▸ Work order
Exactly as written, restate the material below from its first line through the line containing "Nor the experiment", and stop there.

▸ Dataset entries
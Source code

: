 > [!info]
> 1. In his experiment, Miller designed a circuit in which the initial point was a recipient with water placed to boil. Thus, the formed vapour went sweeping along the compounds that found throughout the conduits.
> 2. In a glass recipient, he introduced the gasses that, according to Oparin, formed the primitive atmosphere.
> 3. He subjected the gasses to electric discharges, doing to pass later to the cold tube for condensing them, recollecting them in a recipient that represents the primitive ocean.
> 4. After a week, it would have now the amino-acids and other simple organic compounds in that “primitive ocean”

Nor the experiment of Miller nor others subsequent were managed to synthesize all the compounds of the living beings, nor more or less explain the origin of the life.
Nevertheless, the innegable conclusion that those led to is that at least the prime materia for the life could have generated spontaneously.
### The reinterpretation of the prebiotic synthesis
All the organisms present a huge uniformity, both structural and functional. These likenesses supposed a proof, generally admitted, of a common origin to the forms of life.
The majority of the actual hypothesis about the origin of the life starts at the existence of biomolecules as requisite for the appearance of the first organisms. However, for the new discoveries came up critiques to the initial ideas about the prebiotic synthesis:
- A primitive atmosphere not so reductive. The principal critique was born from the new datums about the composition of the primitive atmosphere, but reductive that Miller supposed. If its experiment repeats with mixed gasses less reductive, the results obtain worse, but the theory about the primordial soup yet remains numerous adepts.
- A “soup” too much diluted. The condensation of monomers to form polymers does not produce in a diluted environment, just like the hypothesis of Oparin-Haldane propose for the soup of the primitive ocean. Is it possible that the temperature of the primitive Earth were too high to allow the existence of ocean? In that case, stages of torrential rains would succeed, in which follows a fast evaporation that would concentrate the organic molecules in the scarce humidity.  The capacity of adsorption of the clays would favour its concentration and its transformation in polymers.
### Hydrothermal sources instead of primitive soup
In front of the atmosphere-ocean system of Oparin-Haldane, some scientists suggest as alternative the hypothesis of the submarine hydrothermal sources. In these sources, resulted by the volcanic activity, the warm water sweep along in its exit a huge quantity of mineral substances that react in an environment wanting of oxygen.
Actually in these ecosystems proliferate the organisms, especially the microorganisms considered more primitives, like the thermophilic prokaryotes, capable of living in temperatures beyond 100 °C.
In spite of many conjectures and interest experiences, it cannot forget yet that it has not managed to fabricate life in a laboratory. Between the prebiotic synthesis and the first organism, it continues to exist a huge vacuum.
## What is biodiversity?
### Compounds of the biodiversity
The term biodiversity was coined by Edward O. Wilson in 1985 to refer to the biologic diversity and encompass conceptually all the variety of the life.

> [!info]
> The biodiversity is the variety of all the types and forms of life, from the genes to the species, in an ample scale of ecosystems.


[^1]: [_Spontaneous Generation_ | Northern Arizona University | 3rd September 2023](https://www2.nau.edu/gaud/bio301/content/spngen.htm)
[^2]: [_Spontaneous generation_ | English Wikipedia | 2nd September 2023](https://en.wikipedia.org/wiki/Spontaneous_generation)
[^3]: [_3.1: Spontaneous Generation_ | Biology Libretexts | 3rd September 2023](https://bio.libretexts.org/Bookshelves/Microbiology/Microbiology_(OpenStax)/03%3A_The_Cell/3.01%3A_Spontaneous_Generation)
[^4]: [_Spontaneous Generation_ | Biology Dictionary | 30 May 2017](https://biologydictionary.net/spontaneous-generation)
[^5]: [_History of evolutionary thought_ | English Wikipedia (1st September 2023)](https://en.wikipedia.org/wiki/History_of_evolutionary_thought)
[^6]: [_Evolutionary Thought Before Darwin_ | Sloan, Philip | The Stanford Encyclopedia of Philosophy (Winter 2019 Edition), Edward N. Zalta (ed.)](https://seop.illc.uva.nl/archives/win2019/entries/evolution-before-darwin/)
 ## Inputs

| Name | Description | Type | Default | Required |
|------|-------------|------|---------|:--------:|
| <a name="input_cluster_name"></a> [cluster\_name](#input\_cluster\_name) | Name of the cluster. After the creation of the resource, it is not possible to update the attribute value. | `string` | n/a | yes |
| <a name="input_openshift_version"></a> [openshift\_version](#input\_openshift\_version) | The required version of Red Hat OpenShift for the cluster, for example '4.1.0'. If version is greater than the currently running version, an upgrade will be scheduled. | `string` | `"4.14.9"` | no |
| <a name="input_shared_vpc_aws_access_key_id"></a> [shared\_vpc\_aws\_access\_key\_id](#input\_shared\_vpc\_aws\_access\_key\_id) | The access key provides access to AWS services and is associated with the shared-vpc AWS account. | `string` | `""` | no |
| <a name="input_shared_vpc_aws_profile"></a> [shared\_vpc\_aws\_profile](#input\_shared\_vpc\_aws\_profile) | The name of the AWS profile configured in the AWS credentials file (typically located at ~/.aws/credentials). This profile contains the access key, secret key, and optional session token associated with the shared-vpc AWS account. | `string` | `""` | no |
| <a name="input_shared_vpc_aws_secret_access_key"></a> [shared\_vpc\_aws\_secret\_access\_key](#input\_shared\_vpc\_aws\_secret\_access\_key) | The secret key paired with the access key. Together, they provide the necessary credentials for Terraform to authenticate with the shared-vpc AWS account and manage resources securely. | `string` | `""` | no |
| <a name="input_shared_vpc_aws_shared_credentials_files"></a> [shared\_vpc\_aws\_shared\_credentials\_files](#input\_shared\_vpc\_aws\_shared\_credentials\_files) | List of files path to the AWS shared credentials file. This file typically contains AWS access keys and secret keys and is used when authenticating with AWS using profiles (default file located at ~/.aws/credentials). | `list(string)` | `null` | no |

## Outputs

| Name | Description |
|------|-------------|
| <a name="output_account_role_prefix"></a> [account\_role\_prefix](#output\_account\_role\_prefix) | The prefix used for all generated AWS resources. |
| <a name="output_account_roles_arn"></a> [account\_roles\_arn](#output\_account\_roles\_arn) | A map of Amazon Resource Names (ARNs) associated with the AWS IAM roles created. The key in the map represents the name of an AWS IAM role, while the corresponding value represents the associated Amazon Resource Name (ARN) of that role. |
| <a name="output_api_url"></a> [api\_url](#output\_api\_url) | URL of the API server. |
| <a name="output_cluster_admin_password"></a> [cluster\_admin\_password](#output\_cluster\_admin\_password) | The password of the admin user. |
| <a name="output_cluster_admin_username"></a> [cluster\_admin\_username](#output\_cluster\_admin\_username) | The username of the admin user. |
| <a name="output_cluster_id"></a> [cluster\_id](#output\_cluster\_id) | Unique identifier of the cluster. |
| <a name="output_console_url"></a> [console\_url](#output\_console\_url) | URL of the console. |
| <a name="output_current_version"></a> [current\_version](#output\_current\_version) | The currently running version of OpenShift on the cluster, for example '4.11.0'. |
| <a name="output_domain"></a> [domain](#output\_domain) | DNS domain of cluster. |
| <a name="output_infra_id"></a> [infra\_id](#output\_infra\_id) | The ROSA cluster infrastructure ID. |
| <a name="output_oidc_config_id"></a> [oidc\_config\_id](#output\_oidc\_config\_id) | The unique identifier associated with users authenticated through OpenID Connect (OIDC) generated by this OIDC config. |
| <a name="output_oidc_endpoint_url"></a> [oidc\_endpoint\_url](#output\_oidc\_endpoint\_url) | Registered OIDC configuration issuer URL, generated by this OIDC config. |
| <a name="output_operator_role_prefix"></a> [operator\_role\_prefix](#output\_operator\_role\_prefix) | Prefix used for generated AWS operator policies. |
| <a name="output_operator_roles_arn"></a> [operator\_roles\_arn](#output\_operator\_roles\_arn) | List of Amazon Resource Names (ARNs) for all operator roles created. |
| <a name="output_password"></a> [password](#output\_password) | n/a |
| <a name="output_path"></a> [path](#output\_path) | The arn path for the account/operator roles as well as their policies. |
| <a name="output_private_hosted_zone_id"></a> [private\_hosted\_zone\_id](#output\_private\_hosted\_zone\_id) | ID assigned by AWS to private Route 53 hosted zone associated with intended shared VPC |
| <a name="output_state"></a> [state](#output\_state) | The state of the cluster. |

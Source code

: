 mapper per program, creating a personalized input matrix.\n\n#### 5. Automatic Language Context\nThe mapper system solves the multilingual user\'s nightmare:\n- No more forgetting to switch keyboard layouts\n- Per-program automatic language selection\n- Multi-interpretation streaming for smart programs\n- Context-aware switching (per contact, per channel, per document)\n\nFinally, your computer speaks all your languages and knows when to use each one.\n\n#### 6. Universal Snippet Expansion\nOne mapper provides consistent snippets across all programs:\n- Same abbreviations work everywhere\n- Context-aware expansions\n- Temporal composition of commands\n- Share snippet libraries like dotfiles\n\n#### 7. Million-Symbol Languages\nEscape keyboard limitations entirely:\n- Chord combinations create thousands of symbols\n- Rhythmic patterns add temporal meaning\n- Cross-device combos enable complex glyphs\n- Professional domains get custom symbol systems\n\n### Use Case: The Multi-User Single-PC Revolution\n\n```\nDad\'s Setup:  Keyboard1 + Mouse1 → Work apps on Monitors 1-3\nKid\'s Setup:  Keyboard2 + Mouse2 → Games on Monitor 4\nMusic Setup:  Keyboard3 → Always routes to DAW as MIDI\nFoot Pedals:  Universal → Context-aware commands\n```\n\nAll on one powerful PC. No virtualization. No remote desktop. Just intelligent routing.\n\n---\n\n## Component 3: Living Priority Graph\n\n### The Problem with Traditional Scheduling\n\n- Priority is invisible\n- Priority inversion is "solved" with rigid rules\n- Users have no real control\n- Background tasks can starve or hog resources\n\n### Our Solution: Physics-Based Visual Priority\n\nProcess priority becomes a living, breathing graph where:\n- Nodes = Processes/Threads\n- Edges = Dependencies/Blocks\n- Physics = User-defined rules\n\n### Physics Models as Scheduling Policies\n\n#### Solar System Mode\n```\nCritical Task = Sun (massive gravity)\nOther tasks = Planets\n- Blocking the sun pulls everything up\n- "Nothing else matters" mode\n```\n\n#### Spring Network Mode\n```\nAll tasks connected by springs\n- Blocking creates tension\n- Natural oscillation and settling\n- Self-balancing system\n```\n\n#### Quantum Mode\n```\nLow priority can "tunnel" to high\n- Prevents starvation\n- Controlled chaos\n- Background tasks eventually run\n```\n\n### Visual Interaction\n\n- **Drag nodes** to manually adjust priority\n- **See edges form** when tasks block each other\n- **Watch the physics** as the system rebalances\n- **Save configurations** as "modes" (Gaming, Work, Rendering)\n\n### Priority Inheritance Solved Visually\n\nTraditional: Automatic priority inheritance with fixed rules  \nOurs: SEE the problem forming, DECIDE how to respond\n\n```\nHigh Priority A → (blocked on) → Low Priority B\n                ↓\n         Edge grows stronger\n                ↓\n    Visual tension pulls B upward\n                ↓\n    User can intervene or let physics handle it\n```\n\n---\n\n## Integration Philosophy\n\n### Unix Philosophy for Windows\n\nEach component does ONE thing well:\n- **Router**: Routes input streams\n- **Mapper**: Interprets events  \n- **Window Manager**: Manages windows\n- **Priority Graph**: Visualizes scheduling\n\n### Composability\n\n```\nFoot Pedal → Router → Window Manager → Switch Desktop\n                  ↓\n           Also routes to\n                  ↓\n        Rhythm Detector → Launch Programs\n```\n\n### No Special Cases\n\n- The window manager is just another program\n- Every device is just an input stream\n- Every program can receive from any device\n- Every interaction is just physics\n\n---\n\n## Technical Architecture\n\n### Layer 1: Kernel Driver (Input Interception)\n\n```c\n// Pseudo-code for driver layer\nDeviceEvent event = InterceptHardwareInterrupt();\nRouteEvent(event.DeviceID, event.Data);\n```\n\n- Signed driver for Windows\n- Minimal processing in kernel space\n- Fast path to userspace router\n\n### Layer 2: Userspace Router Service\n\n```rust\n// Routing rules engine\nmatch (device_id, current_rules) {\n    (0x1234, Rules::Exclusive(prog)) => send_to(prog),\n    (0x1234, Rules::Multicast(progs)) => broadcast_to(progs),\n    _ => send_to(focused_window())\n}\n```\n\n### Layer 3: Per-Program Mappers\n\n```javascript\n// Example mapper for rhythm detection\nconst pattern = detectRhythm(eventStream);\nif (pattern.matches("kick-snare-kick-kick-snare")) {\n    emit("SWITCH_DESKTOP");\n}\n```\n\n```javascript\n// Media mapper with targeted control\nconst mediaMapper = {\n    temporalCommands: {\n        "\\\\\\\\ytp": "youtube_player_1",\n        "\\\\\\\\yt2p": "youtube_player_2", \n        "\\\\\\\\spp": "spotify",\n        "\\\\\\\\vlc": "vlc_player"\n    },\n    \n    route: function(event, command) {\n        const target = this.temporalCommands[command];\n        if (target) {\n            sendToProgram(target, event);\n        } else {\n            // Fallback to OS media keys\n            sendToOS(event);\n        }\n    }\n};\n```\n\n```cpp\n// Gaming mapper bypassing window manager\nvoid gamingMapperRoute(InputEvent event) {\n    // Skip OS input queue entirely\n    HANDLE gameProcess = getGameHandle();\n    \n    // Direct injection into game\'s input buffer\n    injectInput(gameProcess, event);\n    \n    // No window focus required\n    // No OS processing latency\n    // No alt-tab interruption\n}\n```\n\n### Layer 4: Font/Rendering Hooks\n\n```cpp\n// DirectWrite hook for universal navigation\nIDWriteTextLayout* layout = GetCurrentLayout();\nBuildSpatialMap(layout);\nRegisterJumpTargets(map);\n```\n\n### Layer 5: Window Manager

▸ Result
Source code

: > [!info]
> 1. In his experiment, Miller designed a circuit in which the initial point was a recipient with water placed to boil. Thus, the formed vapour went sweeping along the compounds that found throughout the conduits.
> 2. In a glass recipient, he introduced the gasses that, according to Oparin, formed the primitive atmosphere.
> 3. He subjected the gasses to electric discharges, doing to pass later to the cold tube for condensing them, recollecting them in a recipient that represents the primitive ocean.
> 4. After a week, it would have now the amino-acids and other simple organic compounds in that “primitive ocean”

Nor the experiment of Miller nor others subsequent were managed to synthesize all the compounds of the living beings, nor more or less explain the origin of the life.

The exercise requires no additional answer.